[Exercise material]
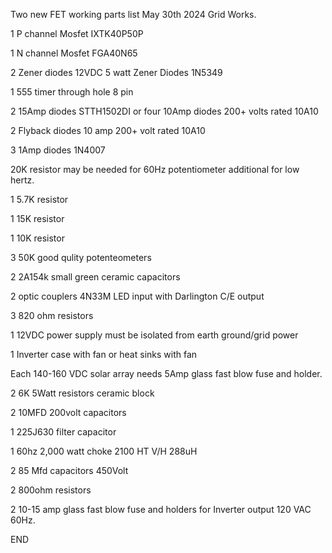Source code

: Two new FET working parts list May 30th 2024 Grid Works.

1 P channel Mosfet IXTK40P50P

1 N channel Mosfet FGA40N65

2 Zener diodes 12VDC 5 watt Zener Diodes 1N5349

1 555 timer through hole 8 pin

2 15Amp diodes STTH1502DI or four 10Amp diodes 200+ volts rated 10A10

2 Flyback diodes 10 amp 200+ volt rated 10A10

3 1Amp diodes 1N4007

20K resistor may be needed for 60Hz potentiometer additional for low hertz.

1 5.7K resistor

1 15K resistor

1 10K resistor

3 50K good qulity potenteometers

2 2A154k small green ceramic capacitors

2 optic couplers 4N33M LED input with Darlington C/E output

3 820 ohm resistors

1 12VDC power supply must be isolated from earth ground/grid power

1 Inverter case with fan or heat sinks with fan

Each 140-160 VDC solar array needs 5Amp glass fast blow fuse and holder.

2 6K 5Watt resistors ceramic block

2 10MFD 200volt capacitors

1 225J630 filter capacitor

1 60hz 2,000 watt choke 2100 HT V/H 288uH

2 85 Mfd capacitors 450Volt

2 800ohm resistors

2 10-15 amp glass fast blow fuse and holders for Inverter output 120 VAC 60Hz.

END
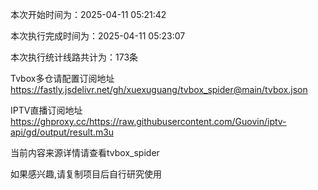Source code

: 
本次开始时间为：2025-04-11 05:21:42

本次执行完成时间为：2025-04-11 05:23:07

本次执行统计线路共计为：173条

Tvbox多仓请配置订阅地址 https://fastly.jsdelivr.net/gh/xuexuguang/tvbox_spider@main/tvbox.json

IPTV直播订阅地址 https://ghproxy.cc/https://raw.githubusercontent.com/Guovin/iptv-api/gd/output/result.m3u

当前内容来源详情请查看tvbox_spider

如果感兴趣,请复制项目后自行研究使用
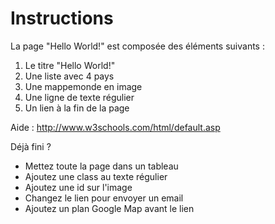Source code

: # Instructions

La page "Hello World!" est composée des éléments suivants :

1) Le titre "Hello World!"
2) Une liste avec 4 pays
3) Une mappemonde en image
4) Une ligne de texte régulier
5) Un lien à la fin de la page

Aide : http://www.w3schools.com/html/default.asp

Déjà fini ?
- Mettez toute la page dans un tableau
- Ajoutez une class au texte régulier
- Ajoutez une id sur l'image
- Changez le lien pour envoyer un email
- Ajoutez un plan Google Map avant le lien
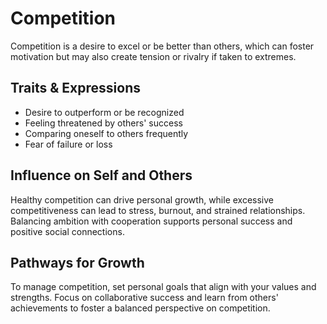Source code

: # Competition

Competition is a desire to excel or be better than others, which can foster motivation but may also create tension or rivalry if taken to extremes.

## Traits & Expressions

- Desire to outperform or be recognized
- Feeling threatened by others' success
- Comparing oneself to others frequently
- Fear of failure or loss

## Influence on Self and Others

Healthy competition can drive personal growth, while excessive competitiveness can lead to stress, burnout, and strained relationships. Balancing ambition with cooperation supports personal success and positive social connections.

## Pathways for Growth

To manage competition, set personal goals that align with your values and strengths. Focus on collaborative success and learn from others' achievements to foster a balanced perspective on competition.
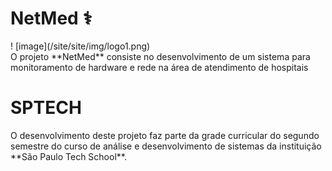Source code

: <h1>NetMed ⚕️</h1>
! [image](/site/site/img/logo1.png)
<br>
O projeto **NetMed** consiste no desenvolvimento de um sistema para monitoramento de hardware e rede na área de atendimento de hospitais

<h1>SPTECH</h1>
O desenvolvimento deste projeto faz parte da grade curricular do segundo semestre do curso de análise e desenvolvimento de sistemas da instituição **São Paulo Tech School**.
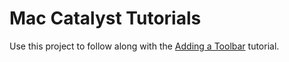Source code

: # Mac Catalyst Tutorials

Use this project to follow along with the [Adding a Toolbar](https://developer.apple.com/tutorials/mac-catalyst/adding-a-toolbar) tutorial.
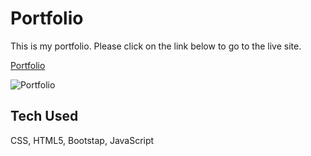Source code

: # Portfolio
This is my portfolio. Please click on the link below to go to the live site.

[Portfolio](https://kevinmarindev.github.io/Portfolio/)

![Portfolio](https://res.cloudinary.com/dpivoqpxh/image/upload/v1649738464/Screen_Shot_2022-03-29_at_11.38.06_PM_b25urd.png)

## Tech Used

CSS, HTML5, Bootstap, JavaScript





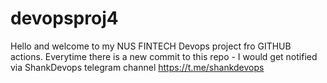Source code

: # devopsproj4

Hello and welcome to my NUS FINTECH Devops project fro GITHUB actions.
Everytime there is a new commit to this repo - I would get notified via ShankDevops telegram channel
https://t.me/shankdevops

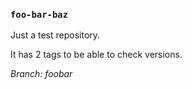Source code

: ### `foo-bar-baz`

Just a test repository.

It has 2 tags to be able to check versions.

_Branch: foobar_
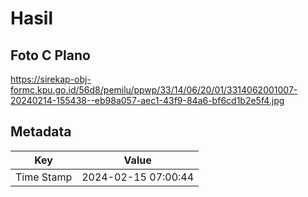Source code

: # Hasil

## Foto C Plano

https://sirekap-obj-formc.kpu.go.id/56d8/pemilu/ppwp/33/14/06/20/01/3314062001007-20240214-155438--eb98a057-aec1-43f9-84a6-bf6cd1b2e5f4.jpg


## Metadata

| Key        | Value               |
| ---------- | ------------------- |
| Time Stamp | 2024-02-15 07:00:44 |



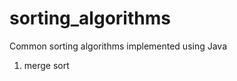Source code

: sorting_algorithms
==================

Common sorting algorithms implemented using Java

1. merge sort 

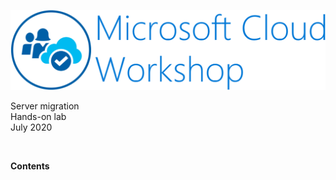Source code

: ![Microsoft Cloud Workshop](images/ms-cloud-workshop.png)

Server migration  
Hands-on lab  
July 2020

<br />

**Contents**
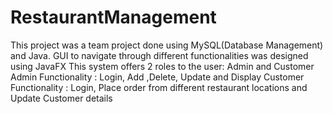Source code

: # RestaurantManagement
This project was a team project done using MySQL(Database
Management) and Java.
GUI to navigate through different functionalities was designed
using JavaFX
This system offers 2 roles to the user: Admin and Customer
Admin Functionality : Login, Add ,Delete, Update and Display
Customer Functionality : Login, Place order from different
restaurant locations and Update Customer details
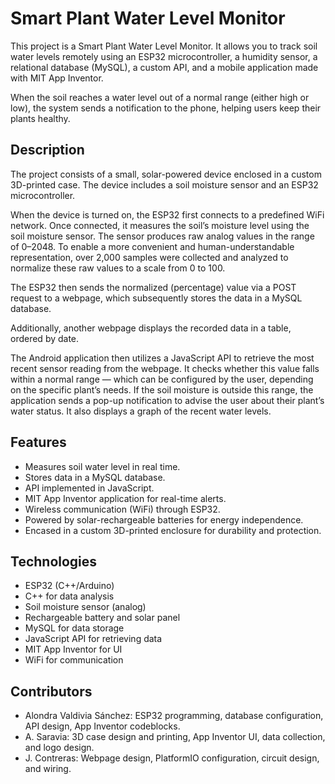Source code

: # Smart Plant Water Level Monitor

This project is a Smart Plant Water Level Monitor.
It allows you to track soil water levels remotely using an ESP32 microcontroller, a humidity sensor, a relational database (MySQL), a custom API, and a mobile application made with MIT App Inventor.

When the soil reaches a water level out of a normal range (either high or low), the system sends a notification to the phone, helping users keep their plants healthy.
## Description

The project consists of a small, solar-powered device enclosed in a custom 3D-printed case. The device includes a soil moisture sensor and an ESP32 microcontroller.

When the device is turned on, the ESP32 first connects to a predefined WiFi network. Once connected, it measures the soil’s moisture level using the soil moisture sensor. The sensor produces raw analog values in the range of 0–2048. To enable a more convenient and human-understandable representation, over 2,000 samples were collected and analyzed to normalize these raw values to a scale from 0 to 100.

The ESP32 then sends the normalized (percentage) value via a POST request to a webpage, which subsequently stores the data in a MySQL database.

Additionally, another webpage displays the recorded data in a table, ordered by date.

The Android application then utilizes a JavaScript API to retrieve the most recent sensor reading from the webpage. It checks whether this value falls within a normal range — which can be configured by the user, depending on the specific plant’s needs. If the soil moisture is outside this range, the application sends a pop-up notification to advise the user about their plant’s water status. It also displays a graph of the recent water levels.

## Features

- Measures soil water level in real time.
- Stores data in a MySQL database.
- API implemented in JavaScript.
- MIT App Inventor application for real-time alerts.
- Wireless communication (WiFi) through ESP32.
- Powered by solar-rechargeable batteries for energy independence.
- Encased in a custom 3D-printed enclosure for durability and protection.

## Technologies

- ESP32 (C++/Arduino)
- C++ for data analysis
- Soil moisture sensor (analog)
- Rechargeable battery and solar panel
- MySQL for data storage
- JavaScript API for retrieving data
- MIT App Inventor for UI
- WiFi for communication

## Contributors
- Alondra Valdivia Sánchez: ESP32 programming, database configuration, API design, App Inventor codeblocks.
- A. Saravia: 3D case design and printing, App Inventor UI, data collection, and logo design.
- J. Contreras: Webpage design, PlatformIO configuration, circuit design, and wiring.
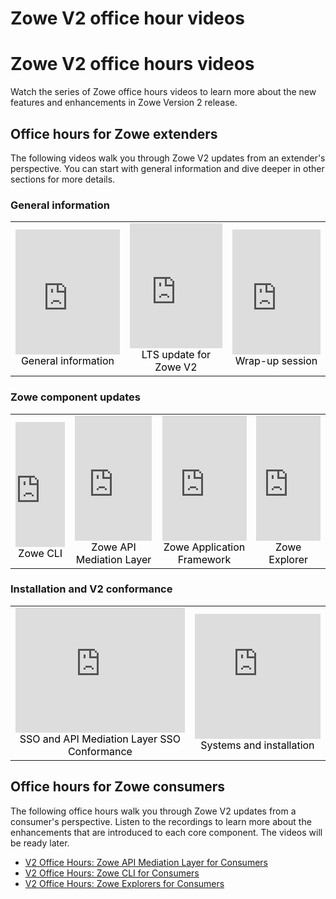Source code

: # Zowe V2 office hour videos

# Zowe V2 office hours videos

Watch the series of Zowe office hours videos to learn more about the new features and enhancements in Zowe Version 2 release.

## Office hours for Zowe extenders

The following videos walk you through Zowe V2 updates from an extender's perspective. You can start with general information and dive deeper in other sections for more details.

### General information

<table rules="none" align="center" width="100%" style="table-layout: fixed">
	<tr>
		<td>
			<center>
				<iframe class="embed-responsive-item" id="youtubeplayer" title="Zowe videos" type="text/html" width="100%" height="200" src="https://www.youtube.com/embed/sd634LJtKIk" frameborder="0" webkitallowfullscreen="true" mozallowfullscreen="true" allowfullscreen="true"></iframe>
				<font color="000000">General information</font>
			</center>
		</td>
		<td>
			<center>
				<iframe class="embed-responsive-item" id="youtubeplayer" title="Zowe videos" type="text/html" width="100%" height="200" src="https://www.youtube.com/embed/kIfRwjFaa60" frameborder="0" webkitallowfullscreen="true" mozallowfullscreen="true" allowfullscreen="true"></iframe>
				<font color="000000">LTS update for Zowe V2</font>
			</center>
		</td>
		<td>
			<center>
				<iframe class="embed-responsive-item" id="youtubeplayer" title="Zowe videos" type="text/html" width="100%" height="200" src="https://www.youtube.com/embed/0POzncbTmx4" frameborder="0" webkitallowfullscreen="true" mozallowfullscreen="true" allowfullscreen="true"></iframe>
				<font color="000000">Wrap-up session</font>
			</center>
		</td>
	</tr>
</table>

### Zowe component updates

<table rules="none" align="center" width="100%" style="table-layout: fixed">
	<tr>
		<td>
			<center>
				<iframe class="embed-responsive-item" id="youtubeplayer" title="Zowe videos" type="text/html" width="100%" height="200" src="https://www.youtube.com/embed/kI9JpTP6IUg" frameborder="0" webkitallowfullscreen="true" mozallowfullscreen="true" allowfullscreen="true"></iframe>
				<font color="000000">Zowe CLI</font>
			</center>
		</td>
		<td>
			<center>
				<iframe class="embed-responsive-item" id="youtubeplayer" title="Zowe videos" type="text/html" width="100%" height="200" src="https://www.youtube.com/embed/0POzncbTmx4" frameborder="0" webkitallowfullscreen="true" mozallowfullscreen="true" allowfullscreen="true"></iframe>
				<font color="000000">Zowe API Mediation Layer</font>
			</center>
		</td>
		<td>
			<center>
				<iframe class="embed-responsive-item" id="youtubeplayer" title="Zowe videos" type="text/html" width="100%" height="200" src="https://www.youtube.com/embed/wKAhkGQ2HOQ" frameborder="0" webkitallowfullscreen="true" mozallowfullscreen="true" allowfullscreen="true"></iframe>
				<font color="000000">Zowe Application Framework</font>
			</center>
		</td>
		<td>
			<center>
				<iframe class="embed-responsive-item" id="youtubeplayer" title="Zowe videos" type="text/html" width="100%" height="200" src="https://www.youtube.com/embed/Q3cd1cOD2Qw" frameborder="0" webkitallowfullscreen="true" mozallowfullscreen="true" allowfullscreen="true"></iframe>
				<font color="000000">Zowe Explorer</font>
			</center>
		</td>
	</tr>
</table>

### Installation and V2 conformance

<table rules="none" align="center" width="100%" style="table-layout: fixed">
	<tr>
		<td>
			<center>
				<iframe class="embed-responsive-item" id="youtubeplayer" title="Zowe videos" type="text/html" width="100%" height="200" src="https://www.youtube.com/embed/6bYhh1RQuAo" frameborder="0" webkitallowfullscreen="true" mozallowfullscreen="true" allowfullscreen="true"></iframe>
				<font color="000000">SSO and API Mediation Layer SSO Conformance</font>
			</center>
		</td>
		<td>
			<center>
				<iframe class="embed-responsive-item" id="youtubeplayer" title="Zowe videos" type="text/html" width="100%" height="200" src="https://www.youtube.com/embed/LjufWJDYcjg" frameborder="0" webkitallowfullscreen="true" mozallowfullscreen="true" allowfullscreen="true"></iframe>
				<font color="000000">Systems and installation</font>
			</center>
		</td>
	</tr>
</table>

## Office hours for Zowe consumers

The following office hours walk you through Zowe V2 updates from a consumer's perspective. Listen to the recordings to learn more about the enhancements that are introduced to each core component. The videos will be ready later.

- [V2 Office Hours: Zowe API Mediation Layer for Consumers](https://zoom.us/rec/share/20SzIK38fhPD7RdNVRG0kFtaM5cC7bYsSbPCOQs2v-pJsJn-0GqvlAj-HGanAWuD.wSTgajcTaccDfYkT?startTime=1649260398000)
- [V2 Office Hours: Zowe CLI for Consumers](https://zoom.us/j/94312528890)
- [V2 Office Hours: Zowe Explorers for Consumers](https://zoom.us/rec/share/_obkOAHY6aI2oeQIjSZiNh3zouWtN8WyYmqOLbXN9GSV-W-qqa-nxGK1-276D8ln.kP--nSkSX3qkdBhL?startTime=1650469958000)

[Work request]
Read through the entries, then copy every line where the string "updates" is found.

[Answer box]
The following videos walk you through Zowe V2 updates from an extender's perspective. You can start with general information and dive deeper in other sections for more details.
### Zowe component updates
The following office hours walk you through Zowe V2 updates from a consumer's perspective. Listen to the recordings to learn more about the enhancements that are introduced to each core component. The videos will be ready later.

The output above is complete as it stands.